Pictures paired with source code:
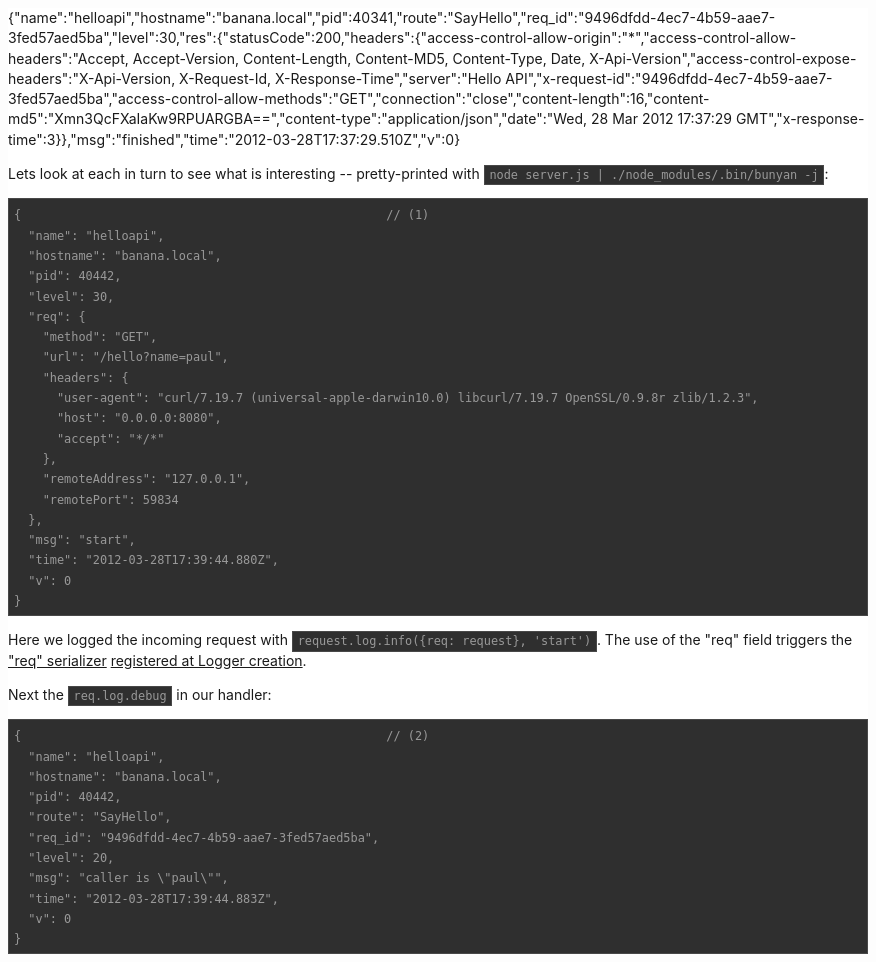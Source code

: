 {"name":"helloapi","hostname":"banana.local","pid":40341,"route":"SayHello","req_id":"9496dfdd-4ec7-4b59-aae7-3fed57aed5ba","level":30,"res":{"statusCode":200,"headers":{"access-control-allow-origin":"*","access-control-allow-headers":"Accept, Accept-Version, Content-Length, Content-MD5, Content-Type, Date, X-Api-Version","access-control-expose-headers":"X-Api-Version, X-Request-Id, X-Response-Time","server":"Hello API","x-request-id":"9496dfdd-4ec7-4b59-aae7-3fed57aed5ba","access-control-allow-methods":"GET","connection":"close","content-length":16,"content-md5":"Xmn3QcFXaIaKw9RPUARGBA==","content-type":"application/json","date":"Wed, 28 Mar 2012 17:37:29 GMT","x-response-time":3}},"msg":"finished","time":"2012-03-28T17:37:29.510Z","v":0}
</code></pre>

<p>Lets look at each in turn to see what is interesting -- pretty-printed with <code style="color:#999;background-color:#2f2f2f;border:1px solid #484848;padding:.2em .4em;">node server.js | ./node_modules/.bin/bunyan -j</code>:</p>

<pre style="overflow:auto;color:#999;background-color:#2f2f2f;border:1px solid #484848;padding:5px;"><code>{                                                   // (1)
  "name": "helloapi",
  "hostname": "banana.local",
  "pid": 40442,
  "level": 30,
  "req": {
    "method": "GET",
    "url": "/hello?name=paul",
    "headers": {
      "user-agent": "curl/7.19.7 (universal-apple-darwin10.0) libcurl/7.19.7 OpenSSL/0.9.8r zlib/1.2.3",
      "host": "0.0.0.0:8080",
      "accept": "*/*"
    },
    "remoteAddress": "127.0.0.1",
    "remotePort": 59834
  },
  "msg": "start",
  "time": "2012-03-28T17:39:44.880Z",
  "v": 0
}
</code></pre>

<p>Here we logged the incoming request with <code style="color:#999;background-color:#2f2f2f;border:1px solid #484848;padding:.2em .4em;">request.log.info({req: request}, 'start')</code>. The use of the "req" field triggers the <a href="https://github.com/trentm/node-bunyan/blob/master/lib/bunyan.js#L857-870">"req" serializer</a> <a href="https://github.com/trentm/hello-json-logging/blob/master/server.js#L24">registered at Logger creation</a>.</p>

<p>Next the <code style="color:#999;background-color:#2f2f2f;border:1px solid #484848;padding:.2em .4em;">req.log.debug</code> in our handler:</p>

<pre style="overflow:auto;color:#999;background-color:#2f2f2f;border:1px solid #484848;padding:5px;"><code>{                                                   // (2)
  "name": "helloapi",
  "hostname": "banana.local",
  "pid": 40442,
  "route": "SayHello",
  "req_id": "9496dfdd-4ec7-4b59-aae7-3fed57aed5ba",
  "level": 20,
  "msg": "caller is \"paul\"",
  "time": "2012-03-28T17:39:44.883Z",
  "v": 0
}
</code></pre>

Assigned task:
Only lines containing the word "overflow" should appear in the answer, and every such line from the records above must be there.

Exercise output:
<pre style="overflow:auto;color:#999;background-color:#2f2f2f;border:1px solid #484848;padding:5px;"><code>{                                                   // (1)
<pre style="overflow:auto;color:#999;background-color:#2f2f2f;border:1px solid #484848;padding:5px;"><code>{                                                   // (2)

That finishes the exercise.